Use of Foreign Currency Forward Agreements: Foreign currency forward prices are influenced by, among other things, changes in balances of payments and trade, domestic and international rates of inflation, international trade restrictions and currency devaluations and revaluations. Investments in currency forward contracts may cause a Fund to maintain net short positions in any currency, including home country currency. In other words, the total value of short exposure to such currency (such as short spot and forward positions in such currency) may exceed the total value of long exposure to such currency (such as long individual equity positions, long spot and forward positions in such currency).

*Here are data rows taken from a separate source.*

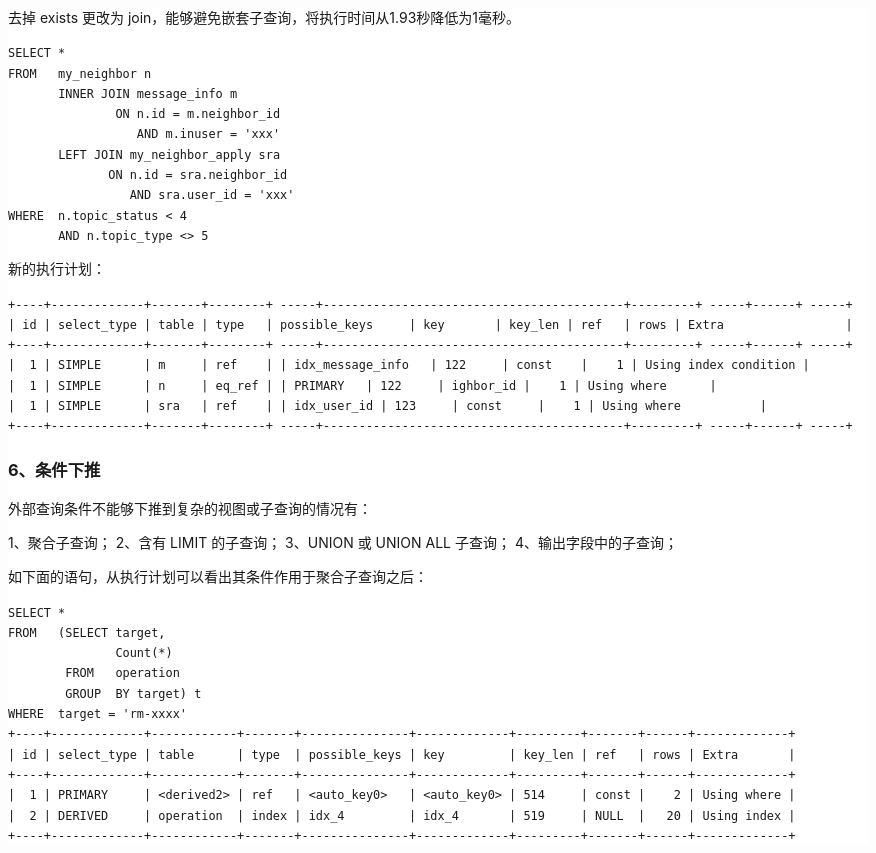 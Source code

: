 去掉 exists 更改为 join，能够避免嵌套子查询，将执行时间从1.93秒降低为1毫秒。

```
SELECT *
FROM   my_neighbor n
       INNER JOIN message_info m
               ON n.id = m.neighbor_id
                  AND m.inuser = 'xxx'
       LEFT JOIN my_neighbor_apply sra
              ON n.id = sra.neighbor_id
                 AND sra.user_id = 'xxx'
WHERE  n.topic_status < 4
       AND n.topic_type <> 5
```

新的执行计划：

```
+----+-------------+-------+--------+ -----+------------------------------------------+---------+ -----+------+ -----+
| id | select_type | table | type   | possible_keys     | key       | key_len | ref   | rows | Extra                 |
+----+-------------+-------+--------+ -----+------------------------------------------+---------+ -----+------+ -----+
|  1 | SIMPLE      | m     | ref    | | idx_message_info   | 122     | const    |    1 | Using index condition |
|  1 | SIMPLE      | n     | eq_ref | | PRIMARY   | 122     | ighbor_id |    1 | Using where      |
|  1 | SIMPLE      | sra   | ref    | | idx_user_id | 123     | const     |    1 | Using where           |
+----+-------------+-------+--------+ -----+------------------------------------------+---------+ -----+------+ -----+
```

### 6、条件下推

外部查询条件不能够下推到复杂的视图或子查询的情况有：

1、聚合子查询； 2、含有 LIMIT 的子查询； 3、UNION 或 UNION ALL 子查询； 4、输出字段中的子查询；

如下面的语句，从执行计划可以看出其条件作用于聚合子查询之后：

```
SELECT *
FROM   (SELECT target,
               Count(*)
        FROM   operation
        GROUP  BY target) t
WHERE  target = 'rm-xxxx'
+----+-------------+------------+-------+---------------+-------------+---------+-------+------+-------------+
| id | select_type | table      | type  | possible_keys | key         | key_len | ref   | rows | Extra       |
+----+-------------+------------+-------+---------------+-------------+---------+-------+------+-------------+
|  1 | PRIMARY     | <derived2> | ref   | <auto_key0>   | <auto_key0> | 514     | const |    2 | Using where |
|  2 | DERIVED     | operation  | index | idx_4         | idx_4       | 519     | NULL  |   20 | Using index |
+----+-------------+------------+-------+---------------+-------------+---------+-------+------+-------------+
```
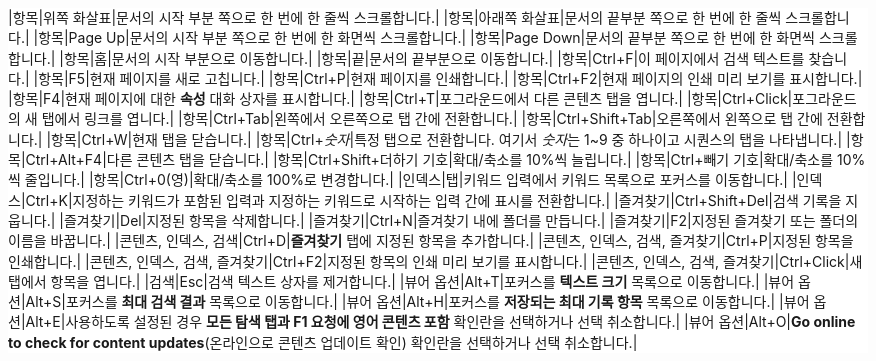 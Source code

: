 |항목|위쪽 화살표|문서의 시작 부분 쪽으로 한 번에 한 줄씩 스크롤합니다.|
|항목|아래쪽 화살표|문서의 끝부분 쪽으로 한 번에 한 줄씩 스크롤합니다.|
|항목|Page Up|문서의 시작 부분 쪽으로 한 번에 한 화면씩 스크롤합니다.|
|항목|Page Down|문서의 끝부분 쪽으로 한 번에 한 화면씩 스크롤합니다.|
|항목|홈|문서의 시작 부분으로 이동합니다.|
|항목|끝|문서의 끝부분으로 이동합니다.|
|항목|Ctrl+F|이 페이지에서 검색 텍스트를 찾습니다.|
|항목|F5|현재 페이지를 새로 고칩니다.|
|항목|Ctrl+P|현재 페이지를 인쇄합니다.|
|항목|Ctrl+F2|현재 페이지의 인쇄 미리 보기를 표시합니다.|
|항목|F4|현재 페이지에 대한 **속성** 대화 상자를 표시합니다.|
|항목|Ctrl+T|포그라운드에서 다른 콘텐츠 탭을 엽니다.|
|항목|Ctrl+Click|포그라운드의 새 탭에서 링크를 엽니다.|
|항목|Ctrl+Tab|왼쪽에서 오른쪽으로 탭 간에 전환합니다.|
|항목|Ctrl+Shift+Tab|오른쪽에서 왼쪽으로 탭 간에 전환합니다.|
|항목|Ctrl+W|현재 탭을 닫습니다.|
|항목|Ctrl+*숫자*|특정 탭으로 전환합니다. 여기서 *숫자*는 1~9 중 하나이고 시퀀스의 탭을 나타냅니다.|
|항목|Ctrl+Alt+F4|다른 콘텐츠 탭을 닫습니다.|
|항목|Ctrl+Shift+더하기 기호|확대/축소를 10%씩 늘립니다.|
|항목|Ctrl+빼기 기호|확대/축소를 10%씩 줄입니다.|
|항목|Ctrl+0(영)|확대/축소를 100%로 변경합니다.|
|인덱스|탭|키워드 입력에서 키워드 목록으로 포커스를 이동합니다.|
|인덱스|Ctrl+K|지정하는 키워드가 포함된 입력과 지정하는 키워드로 시작하는 입력 간에 표시를 전환합니다.|
|즐겨찾기|Ctrl+Shift+Del|검색 기록을 지웁니다.|
|즐겨찾기|Del|지정된 항목을 삭제합니다.|
|즐겨찾기|Ctrl+N|즐겨찾기 내에 폴더를 만듭니다.|
|즐겨찾기|F2|지정된 즐겨찾기 또는 폴더의 이름을 바꿉니다.|
|콘텐츠, 인덱스, 검색|Ctrl+D|**즐겨찾기** 탭에 지정된 항목을 추가합니다.|
|콘텐츠, 인덱스, 검색, 즐겨찾기|Ctrl+P|지정된 항목을 인쇄합니다.|
|콘텐츠, 인덱스, 검색, 즐겨찾기|Ctrl+F2|지정된 항목의 인쇄 미리 보기를 표시합니다.|
|콘텐츠, 인덱스, 검색, 즐겨찾기|Ctrl+Click|새 탭에서 항목을 엽니다.|
|검색|Esc|검색 텍스트 상자를 제거합니다.|
|뷰어 옵션|Alt+T|포커스를 **텍스트 크기** 목록으로 이동합니다.|
|뷰어 옵션|Alt+S|포커스를 **최대 검색 결과** 목록으로 이동합니다.|
|뷰어 옵션|Alt+H|포커스를 **저장되는 최대 기록 항목** 목록으로 이동합니다.|
|뷰어 옵션|Alt+E|사용하도록 설정된 경우 **모든 탐색 탭과 F1 요청에 영어 콘텐츠 포함** 확인란을 선택하거나 선택 취소합니다.|
|뷰어 옵션|Alt+O|**Go online to check for content updates**(온라인으로 콘텐츠 업데이트 확인) 확인란을 선택하거나 선택 취소합니다.| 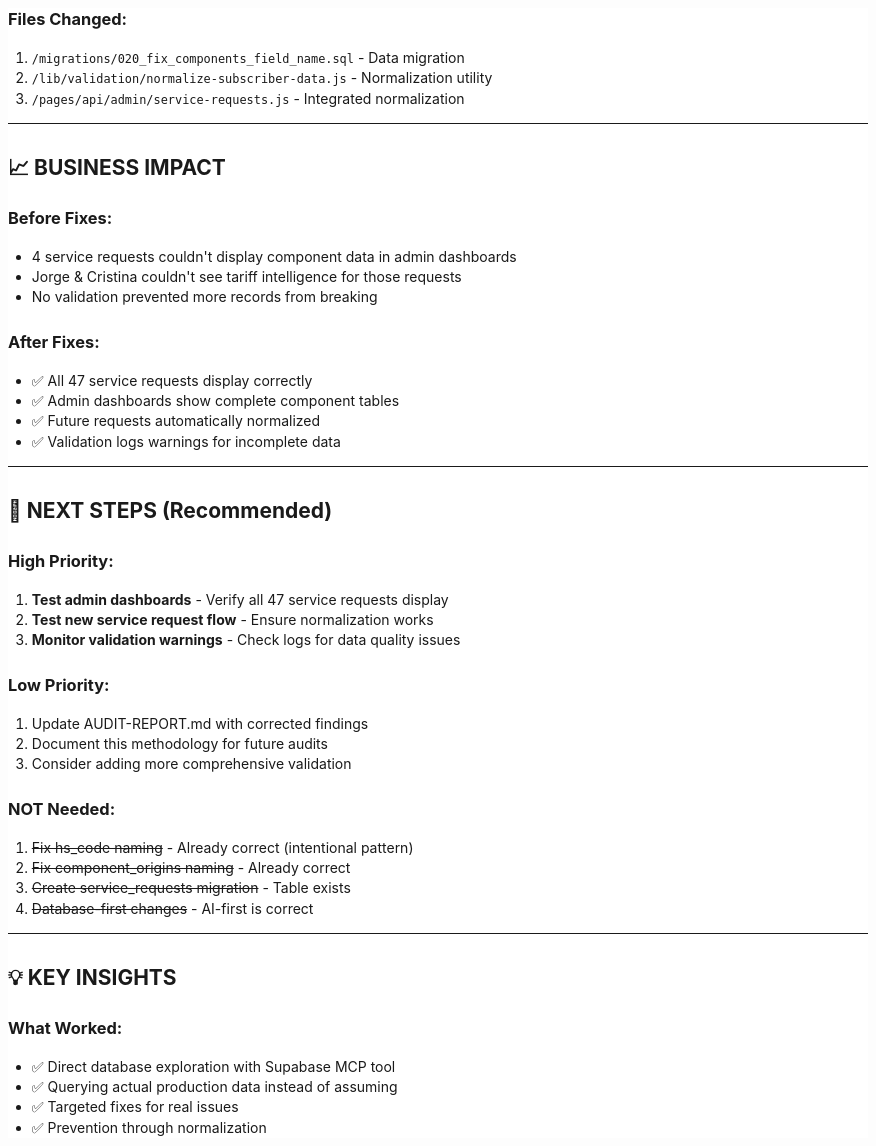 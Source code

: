 ### Files Changed:
1. `/migrations/020_fix_components_field_name.sql` - Data migration
2. `/lib/validation/normalize-subscriber-data.js` - Normalization utility
3. `/pages/api/admin/service-requests.js` - Integrated normalization

---

## 📈 BUSINESS IMPACT

### Before Fixes:
- 4 service requests couldn't display component data in admin dashboards
- Jorge & Cristina couldn't see tariff intelligence for those requests
- No validation prevented more records from breaking

### After Fixes:
- ✅ All 47 service requests display correctly
- ✅ Admin dashboards show complete component tables
- ✅ Future requests automatically normalized
- ✅ Validation logs warnings for incomplete data

---

## 🚀 NEXT STEPS (Recommended)

### High Priority:
1. **Test admin dashboards** - Verify all 47 service requests display
2. **Test new service request flow** - Ensure normalization works
3. **Monitor validation warnings** - Check logs for data quality issues

### Low Priority:
1. Update AUDIT-REPORT.md with corrected findings
2. Document this methodology for future audits
3. Consider adding more comprehensive validation

### NOT Needed:
1. ~~Fix hs_code naming~~ - Already correct (intentional pattern)
2. ~~Fix component_origins naming~~ - Already correct
3. ~~Create service_requests migration~~ - Table exists
4. ~~Database-first changes~~ - AI-first is correct

---

## 💡 KEY INSIGHTS

### What Worked:
- ✅ Direct database exploration with Supabase MCP tool
- ✅ Querying actual production data instead of assuming
- ✅ Targeted fixes for real issues
- ✅ Prevention through normalization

Forward and Futures Contract Risk: As described in the “Principal Investment Strategies” section for each Fund, a Fund may invest in forward and/or futures contracts. The successful use of forward and futures contracts draws upon the Adviser’s  or Sub-Adviser's (as applicable) skill and experience with respect to such instruments and is subject to special risk considerations. The primary risks associated with the use of forward and futures contracts, which may adversely affect a Fund’s NAV and total return, are (a) the imperfect correlation between the change in market value of the instruments held by the Fund and the price of the forward or futures contract; (b) possible lack of a liquid secondary market for a forward or futures contract and the resulting inability to close a forward or futures contract when desired; (c) losses caused by unanticipated market movements, which are potentially unlimited; (d) the Adviser’s  or Sub-Adviser's (as applicable) inability to predict correctly the direction of securities prices, interest rates, currency exchange rates and other economic factors; (e) the possibility that the counterparty will default in the performance of its obligations; and (f) if the Fund has insufficient cash, it may have to sell securities from its portfolio to meet daily variation margin requirements, and the Fund may have to sell securities at a time when it may be disadvantageous to do so.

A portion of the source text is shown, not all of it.